Never mind that, Kubli said. The Japanese were acquiring too much land, and they were cheating — protecting their property by having their American-born children (who were, of course, American citizens) hold the title to the land. Outrageous!

He quoted a fellow scaremonger who had estimated, apparently on the basis of absolutely nothing, that by 1950 population levels of Japanese and Japanese-American people in California would reach 50 percent.

“Why postpone action?” Kubli demanded.

Why indeed? And so the Alien Land Bill of 1923 — which banned Japanese nationals from owning land, although it couldn’t touch their citizen children —rocketed through the Legislature. It passed unanimously in the Senate and was resisted by just one member of the House. It was soon followed by a bill prohibiting foreigners from operating hospitality businesses — apparently on the theory that if Japanese people couldn’t run boardinghouses and hotels, it would be harder for them to find a place to stay, and they’d be more likely to leave. And the cherry on the sundae was a literacy test to be applied to all Oregon citizens, Japanese and otherwise, which they would have to pass in order to claim their “right” to vote in the state.

But while the Klan-backed pols were joyfully enacting their agenda of ethnic chauvinism, it was becoming increasingly clear to large numbers of Oregonians that their talk of moral uplift didn’t mean much. They were, if anything, even more corrupt than the politicians they’d replaced.

They were also getting increasingly strident in the hotel-ballroom road shows that functioned as the Klan’s primary recruiting tool — strident and, increasingly, tone-deaf. In Silverton, on March 5, 1924, J.R. Johnson, pastor of Portland’s Sellwood Christian Church and “exalted cyclops” of the Klan, thundered passionately against the Roman Catholic church and its practices … possibly unaware that the overwhelmingly Catholic town of Mt. Angel was just four miles away. There was some rivalry between the two towns, and plenty of Silverton residents who agreed with Johnson that the Church was “the most dangerous power to the U.S. today,” but to judge from the cautious tone of coverage in the next edition of the Silverton Appeal, it’s probably safe to guess Johnson didn’t exactly have the town eating out of his hand.

The final blows to the Klan came in 1924, when its hand-picked candidates on the Multnomah County Board of Commissioners were caught trying to hustle a padded construction bid — to the tune of half a million extra dollars, the equivalent of $6.8 million today. In the ensuing hubbub, the dishonesty of the Klan commissioners was exposed, and it turned out to be breathtakingly shameless. Within just a few months the entire commission was turned out of office by an angry Portland public.

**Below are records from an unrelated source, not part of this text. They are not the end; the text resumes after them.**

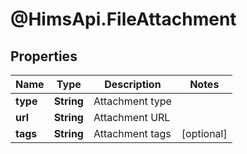 # @HimsApi.FileAttachment

## Properties

Name | Type | Description | Notes
------------ | ------------- | ------------- | -------------
**type** | **String** | Attachment type | 
**url** | **String** | Attachment URL | 
**tags** | **String** | Attachment tags | [optional] 


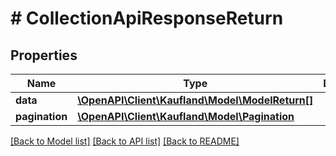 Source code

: # # CollectionApiResponseReturn

## Properties

Name | Type | Description | Notes
------------ | ------------- | ------------- | -------------
**data** | [**\OpenAPI\Client\Kaufland\Model\ModelReturn[]**](ModelReturn.md) |  |
**pagination** | [**\OpenAPI\Client\Kaufland\Model\Pagination**](Pagination.md) |  | [optional]

[[Back to Model list]](../../README.md#models) [[Back to API list]](../../README.md#endpoints) [[Back to README]](../../README.md)
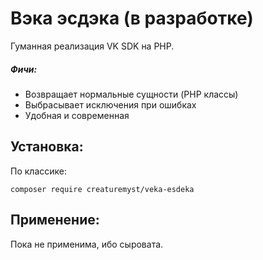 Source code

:# Вэка эсдэка (в разработке)
Гуманная реализация VK SDK на PHP.

##### Фичи:
* Возвращает нормальные сущности (PHP классы)
* Выбрасывает исключения при ошибках
* Удобная и современная

## Установка:
По классике:

    composer require creaturemyst/veka-esdeka

## Применение:
Пока не применима, ибо сыровата.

About the same time, rumors started circulating that Grand Dragon Fred Gifford was using the Klan as his own personal cash kitty. Then, late that year, the Klan’s newspaper editor, Lem Dever, quit the organization. Early in 1925 he published a tell-all article in a Portland journal, confirming what most Oregonians already believed — that that those rumors were true.

All this evidence of corruption and hypocrisy surfaced just in time for the election season, and the Klan’s influence at the state level collapsed like a bad soufflé. It was shortly followed by the eviction from power of most Klan-backed politicians at the local level as well. Men who probably had been in the Klan — most notably Portland mayor George Baker, and possibly even governor Walter Pierce — hastened to disclaim any affiliation; Pierce lost his bid for re-election in 1926 anyway, and Baker was trounced in his bid to win a seat in Congress.

And the following year, the compulsory school bill was ruled unconstitutional before it could go into effect.

By the early 1930s, Oregon’s Ku Klux Klan had faded away, and was nothing more than a distant and uncomfortable vigilante dream.